*** Begin section ***

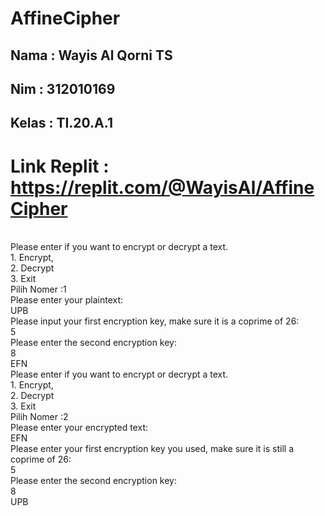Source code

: # AffineCipher
## Nama : Wayis Al Qorni TS
## Nim : 312010169
## Kelas : TI.20.A.1
# Link Replit : https://replit.com/@WayisAl/AffineCipher
<br>Please enter if you want to encrypt or decrypt a text. 
<br>1. Encrypt, 
<br>2. Decrypt 
<br>3. Exit 
<br>Pilih Nomer :1
<br>Please enter your plaintext: 
<br>UPB
<br>Please input your first encryption key, make sure it is a coprime of 26: 
<br>5
<br>Please enter the second encryption key: 
<br>8
<br>EFN
<br>Please enter if you want to encrypt or decrypt a text. 
<br>1. Encrypt, 
<br>2. Decrypt 
<br>3. Exit 
<br>Pilih Nomer :2
<br>Please enter your encrypted text: 
<br>EFN
<br>Please enter your first encryption key you used, make sure it is still a coprime of 26: 
<br>5
<br>Please enter the second encryption key: 
<br>8
<br>UPB
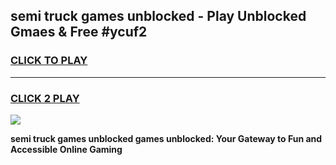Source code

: 
## semi truck games unblocked - Play Unblocked Gmaes & Free #ycuf2
<h3>
<a href="https://news.freeplayer.one?title=semi_truck_games_unblocked&ref=03M">CLICK TO PLAY</a></h3>
<hr>

<h3>
<a href="https://news.freeplayer.one?title=semi_truck_games_unblocked&ref=03M">CLICK 2 PLAY</a>
  
</h3>

<a href="https://news.freeplayer.one?title=semi_truck_games_unblocked&ref=03M"><img src="https://clearcache.store/games.png"></a>


**semi truck games unblocked games unblocked: Your Gateway to Fun and Accessible Online Gaming**
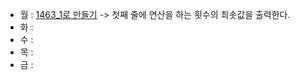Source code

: - 월 : [1463_1로 만들기](https://www.acmicpc.net/problem/1463) -> 첫째 줄에 연산을 하는 횟수의 최솟값을 출력한다.
- 화 : 
- 수 :
- 목 :
- 금 :
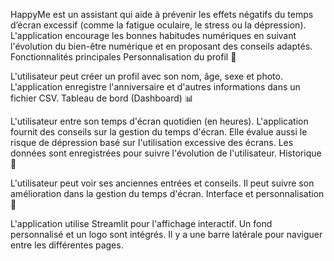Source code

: HappyMe est un assistant qui aide à prévenir les effets négatifs du temps d’écran excessif (comme la fatigue oculaire, le stress ou la dépression). L'application encourage les bonnes habitudes numériques en suivant l'évolution du bien-être numérique et en proposant des conseils adaptés.
 Fonctionnalités principales
Personnalisation du profil 👤

L'utilisateur peut créer un profil avec son nom, âge, sexe et photo.
L'application enregistre l'anniversaire et d'autres informations dans un fichier CSV.
Tableau de bord (Dashboard) 📊

L'utilisateur entre son temps d'écran quotidien (en heures).
L'application fournit des conseils sur la gestion du temps d'écran.
Elle évalue aussi le risque de dépression basé sur l'utilisation excessive des écrans.
Les données sont enregistrées pour suivre l'évolution de l'utilisateur.
Historique 📅

L'utilisateur peut voir ses anciennes entrées et conseils.
Il peut suivre son amélioration dans la gestion du temps d'écran.
Interface et personnalisation 🎨

L'application utilise Streamlit pour l'affichage interactif.
Un fond personnalisé et un logo sont intégrés.
Il y a une barre latérale pour naviguer entre les différentes pages.
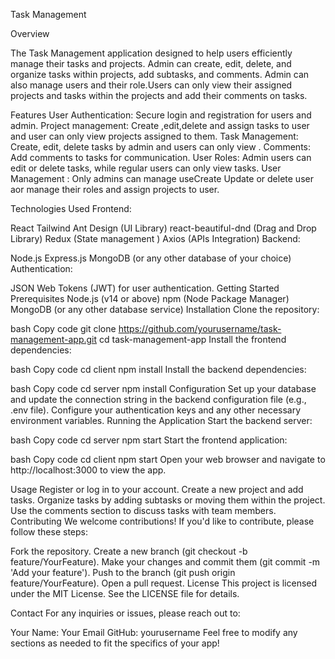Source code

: 
Task Management

Overview

The Task Management application designed to help users efficiently manage their tasks and projects. Admin can create, edit, delete, and organize tasks within projects, add subtasks, and comments. Admin can also manage users and their role.Users can only view their assigned projects and tasks within the projects and add their comments on tasks.  

Features
User Authentication: Secure login and registration for users and admin.
Project management: Create ,edit,delete and assign tasks to user and user can only view projects assigned to them.
Task Management: Create, edit, delete tasks by admin and users can only view .
Comments: Add comments to tasks for communication.
User Roles: Admin users can edit or delete tasks, while regular users can only view tasks.
User Management : Only admins can manage useCreate Update or delete user aor manage their roles and assign projects to user.

Technologies Used
Frontend:

React
Tailwind
Ant Design (UI Library)
react-beautiful-dnd (Drag and Drop Library)
Redux (State management )
Axios (APIs Integration)
Backend:

Node.js
Express.js
MongoDB (or any other database of your choice)
Authentication:

JSON Web Tokens (JWT) for user authentication.
Getting Started
Prerequisites
Node.js (v14 or above)
npm (Node Package Manager)
MongoDB (or any other database service)
Installation
Clone the repository:

bash
Copy code
git clone https://github.com/yourusername/task-management-app.git
cd task-management-app
Install the frontend dependencies:

bash
Copy code
cd client
npm install
Install the backend dependencies:

bash
Copy code
cd server
npm install
Configuration
Set up your database and update the connection string in the backend configuration file (e.g., .env file).
Configure your authentication keys and any other necessary environment variables.
Running the Application
Start the backend server:

bash
Copy code
cd server
npm start
Start the frontend application:

bash
Copy code
cd client
npm start
Open your web browser and navigate to http://localhost:3000 to view the app.

Usage
Register or log in to your account.
Create a new project and add tasks.
Organize tasks by adding subtasks or moving them within the project.
Use the comments section to discuss tasks with team members.
Contributing
We welcome contributions! If you'd like to contribute, please follow these steps:

Fork the repository.
Create a new branch (git checkout -b feature/YourFeature).
Make your changes and commit them (git commit -m 'Add your feature').
Push to the branch (git push origin feature/YourFeature).
Open a pull request.
License
This project is licensed under the MIT License. See the LICENSE file for details.

Contact
For any inquiries or issues, please reach out to:

Your Name: Your Email
GitHub: yourusername
Feel free to modify any sections as needed to fit the specifics of your app!






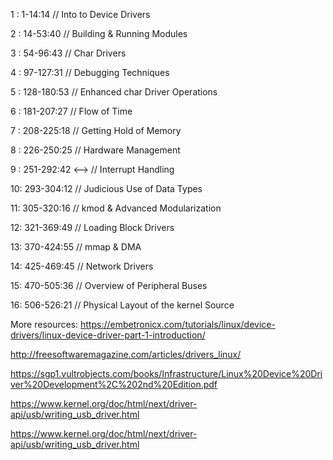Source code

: 1 : 1-14:14 // Into to Device Drivers

2 : 14-53:40 // Building & Running Modules

3 : 54-96:43 // Char Drivers

4 : 97-127:31 // Debugging Techniques

5 : 128-180:53 // Enhanced char Driver Operations

6 : 181-207:27 // Flow of Time

7 : 208-225:18 // Getting Hold of Memory

8 : 226-250:25 // Hardware Management

9 : 251-292:42 <--> // Interrupt Handling

10: 293-304:12 // Judicious Use of Data Types

11: 305-320:16 // kmod & Advanced Modularization

12: 321-369:49 // Loading Block Drivers

13: 370-424:55 // mmap & DMA

14: 425-469:45 // Network Drivers

15: 470-505:36 // Overview of Peripheral Buses

16: 506-526:21 // Physical Layout of the kernel Source

More resources:
https://embetronicx.com/tutorials/linux/device-drivers/linux-device-driver-part-1-introduction/

http://freesoftwaremagazine.com/articles/drivers_linux/

https://sgp1.vultrobjects.com/books/Infrastructure/Linux%20Device%20Driver%20Development%2C%202nd%20Edition.pdf

https://www.kernel.org/doc/html/next/driver-api/usb/writing_usb_driver.html

https://www.kernel.org/doc/html/next/driver-api/usb/writing_usb_driver.html

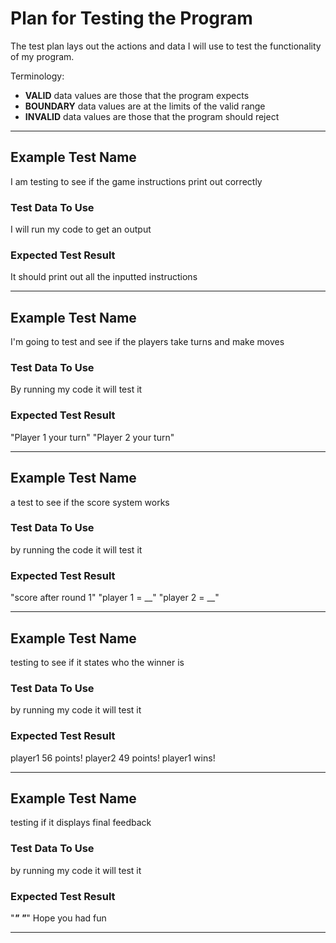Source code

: # Plan for Testing the Program

The test plan lays out the actions and data I will use to test the functionality of my program.

Terminology:

- **VALID** data values are those that the program expects
- **BOUNDARY** data values are at the limits of the valid range
- **INVALID** data values are those that the program should reject

---

## Example Test Name

I am testing to see if the game instructions print out correctly

### Test Data To Use

I will run my code to get an output

### Expected Test Result

It should print out all the inputted instructions

---

## Example Test Name

I'm going to test and see if the players take turns and make moves

### Test Data To Use

By running my code it will test it 

### Expected Test Result

"Player 1 your turn"
"Player 2 your turn"

---

## Example Test Name

a test to see if the score system works

### Test Data To Use

by running the code it will test it 

### Expected Test Result

"score after round 1"
"player 1 = __"
"player 2 = __"

---

## Example Test Name

testing to see if it states who the winner is

### Test Data To Use

by running my code it will test it

### Expected Test Result

player1 56 points!
player2 49 points!
player1 wins!

---

## Example Test Name

testing if it displays final feedback

### Test Data To Use

by running my code it will test it 

### Expected Test Result

"___________"
"___________"
Hope you had fun 

---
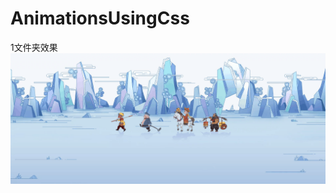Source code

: # AnimationsUsingCss
1文件夹效果
![1文件夹效果](https://github.com/tracy-orange/AnimationsUsingCss/blob/master/1/images/1.gif)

*** End section ***

§ Task details
Could you restate the material word for word, omitting the pictures?

§ Answer for this exercise
Source code

: # AffineCipher
## Nama : Wayis Al Qorni TS
## Nim : 312010169
## Kelas : TI.20.A.1
# Link Replit : https://replit.com/@WayisAl/AffineCipher
<br>Please enter if you want to encrypt or decrypt a text. 
<br>1. Encrypt, 
<br>2. Decrypt 
<br>3. Exit 
<br>Pilih Nomer :1
<br>Please enter your plaintext: 
<br>UPB
<br>Please input your first encryption key, make sure it is a coprime of 26: 
<br>5
<br>Please enter the second encryption key: 
<br>8
<br>EFN
<br>Please enter if you want to encrypt or decrypt a text. 
<br>1. Encrypt, 
<br>2. Decrypt 
<br>3. Exit 
<br>Pilih Nomer :2
<br>Please enter your encrypted text: 
<br>EFN
<br>Please enter your first encryption key you used, make sure it is still a coprime of 26: 
<br>5
<br>Please enter the second encryption key: 
<br>8
<br>UPB
Source code

: 
## semi truck games unblocked - Play Unblocked Gmaes & Free #ycuf2
<h3>
<a href="https://news.freeplayer.one?title=semi_truck_games_unblocked&ref=03M">CLICK TO PLAY</a></h3>
<hr>

<h3>
<a href="https://news.freeplayer.one?title=semi_truck_games_unblocked&ref=03M">CLICK 2 PLAY</a>
  
</h3>

<a href="https://news.freeplayer.one?title=semi_truck_games_unblocked&ref=03M"><img src="https://clearcache.store/games.png"></a>


**semi truck games unblocked games unblocked: Your Gateway to Fun and Accessible Online Gaming**
Source code

: - 월 : [1463_1로 만들기](https://www.acmicpc.net/problem/1463) -> 첫째 줄에 연산을 하는 횟수의 최솟값을 출력한다.
- 화 : 
- 수 :
- 목 :
- 금 :
Source code

: HappyMe est un assistant qui aide à prévenir les effets négatifs du temps d’écran excessif (comme la fatigue oculaire, le stress ou la dépression). L'application encourage les bonnes habitudes numériques en suivant l'évolution du bien-être numérique et en proposant des conseils adaptés.
 Fonctionnalités principales
Personnalisation du profil 👤

L'utilisateur peut créer un profil avec son nom, âge, sexe et photo.
L'application enregistre l'anniversaire et d'autres informations dans un fichier CSV.
Tableau de bord (Dashboard) 📊

L'utilisateur entre son temps d'écran quotidien (en heures).
L'application fournit des conseils sur la gestion du temps d'écran.
Elle évalue aussi le risque de dépression basé sur l'utilisation excessive des écrans.
Les données sont enregistrées pour suivre l'évolution de l'utilisateur.
Historique 📅

L'utilisateur peut voir ses anciennes entrées et conseils.
Il peut suivre son amélioration dans la gestion du temps d'écran.
Interface et personnalisation 🎨

L'application utilise Streamlit pour l'affichage interactif.
Un fond personnalisé et un logo sont intégrés.
Il y a une barre latérale pour naviguer entre les différentes pages.
Source code

: 
Task Management

Overview

The Task Management application designed to help users efficiently manage their tasks and projects. Admin can create, edit, delete, and organize tasks within projects, add subtasks, and comments. Admin can also manage users and their role.Users can only view their assigned projects and tasks within the projects and add their comments on tasks.  

Features
User Authentication: Secure login and registration for users and admin.
Project management: Create ,edit,delete and assign tasks to user and user can only view projects assigned to them.
Task Management: Create, edit, delete tasks by admin and users can only view .
Comments: Add comments to tasks for communication.
User Roles: Admin users can edit or delete tasks, while regular users can only view tasks.
User Management : Only admins can manage useCreate Update or delete user aor manage their roles and assign projects to user.

Technologies Used
Frontend:

React
Tailwind
Ant Design (UI Library)
react-beautiful-dnd (Drag and Drop Library)
Redux (State management )
Axios (APIs Integration)
Backend:

Node.js
Express.js
MongoDB (or any other database of your choice)
Authentication:

JSON Web Tokens (JWT) for user authentication.
Getting Started
Prerequisites
Node.js (v14 or above)
npm (Node Package Manager)
MongoDB (or any other database service)
Installation
Clone the repository:

bash
Copy code
git clone https://github.com/yourusername/task-management-app.git
cd task-management-app
Install the frontend dependencies:

bash
Copy code
cd client
npm install
Install the backend dependencies:

bash
Copy code
cd server
npm install
Configuration
Set up your database and update the connection string in the backend configuration file (e.g., .env file).
Configure your authentication keys and any other necessary environment variables.
Running the Application
Start the backend server:

bash
Copy code
cd server
npm start
Start the frontend application:

bash
Copy code
cd client
npm start
Open your web browser and navigate to http://localhost:3000 to view the app.

Usage
Register or log in to your account.
Create a new project and add tasks.
Organize tasks by adding subtasks or moving them within the project.
Use the comments section to discuss tasks with team members.
Contributing
We welcome contributions! If you'd like to contribute, please follow these steps:

Fork the repository.
Create a new branch (git checkout -b feature/YourFeature).
Make your changes and commit them (git commit -m 'Add your feature').
Push to the branch (git push origin feature/YourFeature).
Open a pull request.
License
This project is licensed under the MIT License. See the LICENSE file for details.

Contact
For any inquiries or issues, please reach out to:

Your Name: Your Email
GitHub: yourusername
Feel free to modify any sections as needed to fit the specifics of your app!






Source code

: 1 : 1-14:14 // Into to Device Drivers

2 : 14-53:40 // Building & Running Modules

3 : 54-96:43 // Char Drivers

4 : 97-127:31 // Debugging Techniques

5 : 128-180:53 // Enhanced char Driver Operations

6 : 181-207:27 // Flow of Time

7 : 208-225:18 // Getting Hold of Memory

8 : 226-250:25 // Hardware Management

9 : 251-292:42 <--> // Interrupt Handling

10: 293-304:12 // Judicious Use of Data Types

11: 305-320:16 // kmod & Advanced Modularization

12: 321-369:49 // Loading Block Drivers

13: 370-424:55 // mmap & DMA

14: 425-469:45 // Network Drivers

15: 470-505:36 // Overview of Peripheral Buses

16: 506-526:21 // Physical Layout of the kernel Source

More resources:
https://embetronicx.com/tutorials/linux/device-drivers/linux-device-driver-part-1-introduction/

http://freesoftwaremagazine.com/articles/drivers_linux/

https://sgp1.vultrobjects.com/books/Infrastructure/Linux%20Device%20Driver%20Development%2C%202nd%20Edition.pdf

https://www.kernel.org/doc/html/next/driver-api/usb/writing_usb_driver.html

https://www.kernel.org/doc/html/next/driver-api/usb/writing_usb_driver.html

Source code

: # Plan for Testing the Program

The test plan lays out the actions and data I will use to test the functionality of my program.

Terminology:

- **VALID** data values are those that the program expects
- **BOUNDARY** data values are at the limits of the valid range
- **INVALID** data values are those that the program should reject

---

## Example Test Name

I am testing to see if the game instructions print out correctly

### Test Data To Use

I will run my code to get an output

### Expected Test Result

It should print out all the inputted instructions

---

## Example Test Name

I'm going to test and see if the players take turns and make moves

### Test Data To Use

By running my code it will test it 

### Expected Test Result

"Player 1 your turn"
"Player 2 your turn"

---

## Example Test Name

a test to see if the score system works

### Test Data To Use

by running the code it will test it 

### Expected Test Result

"score after round 1"
"player 1 = __"
"player 2 = __"

---

## Example Test Name

testing to see if it states who the winner is

### Test Data To Use

by running my code it will test it

### Expected Test Result

player1 56 points!
player2 49 points!
player1 wins!

---

## Example Test Name

testing if it displays final feedback

### Test Data To Use

by running my code it will test it 

### Expected Test Result

"___________"
"___________"
Hope you had fun 

---
Source code

: # AnimationsUsingCss
1文件夹效果
![1文件夹效果](https://github.com/tracy-orange/AnimationsUsingCss/blob/master/1/images/1.gif)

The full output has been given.